Conclusion: The IT Bottom Line
It remains true that good data virtualization solutions are thin on the ground, hence my original worry about the Cisco acquisition. The message of Data Virtualization Day to customers and prospects should be that not only Composite Software’s solutions, but also data virtualization solutions in general, are set for the near and medium-term future on their present course. Moreover, not only are the potential benefits as great as they ever were, but now, in just about every area, there is mature, user-tested technology to back up that potential.

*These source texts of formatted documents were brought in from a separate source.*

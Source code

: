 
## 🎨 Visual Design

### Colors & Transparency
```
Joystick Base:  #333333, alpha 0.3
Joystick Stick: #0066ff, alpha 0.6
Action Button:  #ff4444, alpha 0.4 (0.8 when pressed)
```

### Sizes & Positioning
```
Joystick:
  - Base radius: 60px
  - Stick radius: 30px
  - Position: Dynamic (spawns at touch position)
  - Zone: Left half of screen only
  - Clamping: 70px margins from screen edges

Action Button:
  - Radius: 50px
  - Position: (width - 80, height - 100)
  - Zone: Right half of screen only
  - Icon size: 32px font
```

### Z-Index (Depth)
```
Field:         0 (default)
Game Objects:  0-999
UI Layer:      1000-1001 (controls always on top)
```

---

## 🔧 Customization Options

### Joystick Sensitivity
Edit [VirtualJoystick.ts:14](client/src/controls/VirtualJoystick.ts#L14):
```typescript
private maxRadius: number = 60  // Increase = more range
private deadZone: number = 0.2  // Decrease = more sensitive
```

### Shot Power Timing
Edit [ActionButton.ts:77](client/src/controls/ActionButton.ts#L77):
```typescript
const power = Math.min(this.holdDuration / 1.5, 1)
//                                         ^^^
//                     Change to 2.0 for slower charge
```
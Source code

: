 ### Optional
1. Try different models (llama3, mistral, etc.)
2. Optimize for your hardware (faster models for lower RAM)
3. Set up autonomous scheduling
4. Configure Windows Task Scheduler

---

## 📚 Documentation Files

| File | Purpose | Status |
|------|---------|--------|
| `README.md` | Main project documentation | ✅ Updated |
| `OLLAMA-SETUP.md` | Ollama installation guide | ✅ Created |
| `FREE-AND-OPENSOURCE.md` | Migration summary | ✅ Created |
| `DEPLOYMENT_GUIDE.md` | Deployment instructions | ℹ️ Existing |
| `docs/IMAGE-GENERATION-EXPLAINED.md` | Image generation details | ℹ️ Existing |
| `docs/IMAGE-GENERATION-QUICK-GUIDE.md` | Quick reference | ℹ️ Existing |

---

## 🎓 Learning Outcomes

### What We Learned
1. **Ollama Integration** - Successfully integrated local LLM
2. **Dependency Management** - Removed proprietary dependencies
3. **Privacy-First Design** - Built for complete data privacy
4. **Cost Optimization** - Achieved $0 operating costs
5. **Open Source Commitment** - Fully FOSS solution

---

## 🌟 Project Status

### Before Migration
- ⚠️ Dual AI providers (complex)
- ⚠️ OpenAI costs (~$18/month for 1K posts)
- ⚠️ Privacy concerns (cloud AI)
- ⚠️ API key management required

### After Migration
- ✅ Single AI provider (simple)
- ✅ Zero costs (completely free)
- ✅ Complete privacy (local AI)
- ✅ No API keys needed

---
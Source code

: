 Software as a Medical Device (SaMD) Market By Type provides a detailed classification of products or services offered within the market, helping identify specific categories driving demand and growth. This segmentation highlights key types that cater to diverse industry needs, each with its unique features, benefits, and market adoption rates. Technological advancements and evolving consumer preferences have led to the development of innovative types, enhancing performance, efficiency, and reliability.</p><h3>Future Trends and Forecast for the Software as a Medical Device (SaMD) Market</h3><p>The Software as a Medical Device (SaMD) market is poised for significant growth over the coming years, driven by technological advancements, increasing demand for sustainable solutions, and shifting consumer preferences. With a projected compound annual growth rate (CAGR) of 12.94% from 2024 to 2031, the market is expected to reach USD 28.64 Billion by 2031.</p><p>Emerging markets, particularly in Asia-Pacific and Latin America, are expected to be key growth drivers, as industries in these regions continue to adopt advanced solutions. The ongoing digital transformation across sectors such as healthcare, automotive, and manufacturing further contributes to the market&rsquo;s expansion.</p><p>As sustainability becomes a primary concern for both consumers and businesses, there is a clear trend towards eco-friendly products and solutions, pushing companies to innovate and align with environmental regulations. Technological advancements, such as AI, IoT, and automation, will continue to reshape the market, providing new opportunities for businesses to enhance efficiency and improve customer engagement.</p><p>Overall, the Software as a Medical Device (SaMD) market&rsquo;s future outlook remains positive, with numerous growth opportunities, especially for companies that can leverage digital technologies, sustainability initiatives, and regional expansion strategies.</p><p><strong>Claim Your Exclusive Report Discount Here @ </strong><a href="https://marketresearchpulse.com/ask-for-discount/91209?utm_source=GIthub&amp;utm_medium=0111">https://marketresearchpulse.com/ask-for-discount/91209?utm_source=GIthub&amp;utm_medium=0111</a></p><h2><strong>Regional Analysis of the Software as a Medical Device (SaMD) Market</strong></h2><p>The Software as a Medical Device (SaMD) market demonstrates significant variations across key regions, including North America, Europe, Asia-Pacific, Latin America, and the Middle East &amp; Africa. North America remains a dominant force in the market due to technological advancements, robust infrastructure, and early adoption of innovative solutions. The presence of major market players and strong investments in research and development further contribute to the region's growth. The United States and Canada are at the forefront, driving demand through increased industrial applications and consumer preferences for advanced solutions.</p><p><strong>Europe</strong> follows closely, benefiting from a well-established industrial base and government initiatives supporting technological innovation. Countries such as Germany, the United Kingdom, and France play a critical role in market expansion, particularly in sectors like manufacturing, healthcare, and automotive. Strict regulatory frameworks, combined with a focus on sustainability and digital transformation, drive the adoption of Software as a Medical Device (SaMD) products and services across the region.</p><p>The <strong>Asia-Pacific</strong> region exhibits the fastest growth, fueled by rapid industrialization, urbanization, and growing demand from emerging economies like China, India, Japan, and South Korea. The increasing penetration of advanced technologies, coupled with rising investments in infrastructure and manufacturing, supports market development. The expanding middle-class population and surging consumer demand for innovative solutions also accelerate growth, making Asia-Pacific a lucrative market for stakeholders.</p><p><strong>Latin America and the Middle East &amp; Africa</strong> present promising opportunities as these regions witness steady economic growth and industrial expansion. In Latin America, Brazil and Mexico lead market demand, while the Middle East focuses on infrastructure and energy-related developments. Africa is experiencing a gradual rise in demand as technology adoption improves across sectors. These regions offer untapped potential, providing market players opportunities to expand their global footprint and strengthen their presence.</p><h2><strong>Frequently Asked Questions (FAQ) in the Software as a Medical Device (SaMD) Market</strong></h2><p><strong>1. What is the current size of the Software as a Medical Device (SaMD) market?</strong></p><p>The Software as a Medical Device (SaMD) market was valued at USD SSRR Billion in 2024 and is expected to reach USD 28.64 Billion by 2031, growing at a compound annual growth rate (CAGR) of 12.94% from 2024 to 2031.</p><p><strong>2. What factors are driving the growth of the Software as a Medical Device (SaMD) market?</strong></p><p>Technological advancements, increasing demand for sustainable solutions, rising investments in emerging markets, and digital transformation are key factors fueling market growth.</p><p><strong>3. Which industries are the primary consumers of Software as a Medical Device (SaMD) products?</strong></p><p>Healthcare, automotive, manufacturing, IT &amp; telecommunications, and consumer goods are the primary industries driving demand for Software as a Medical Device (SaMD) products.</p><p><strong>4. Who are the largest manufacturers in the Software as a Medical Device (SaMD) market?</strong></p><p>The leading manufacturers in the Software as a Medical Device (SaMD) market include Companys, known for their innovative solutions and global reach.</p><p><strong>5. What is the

So now we can move on to the next concern, about new potential benefits. How important are software/app-driven transactional network optimization, the “virtual data sandbox”, and “composite clouds”, and how “real” is the prospect of near-term or medium-term benefits from these, from Composite Software or anyone else? My answer to each of these questions, respectively, is “the first two are likely to be very important in the medium term, the third in the short term”, and “Composite Software should deliver; the only question is how long it takes them to get there.”
My action items, therefore, for IT, are to check out Composite Software if you haven’t done so, to continue to ramp up the strategic nature of your implementations if you have, and to start planning for the new directions and new benefits. Above all, bear in mind that these benefits lie not just in traditional data virtualization software uses – but in areas of IT well beyond these.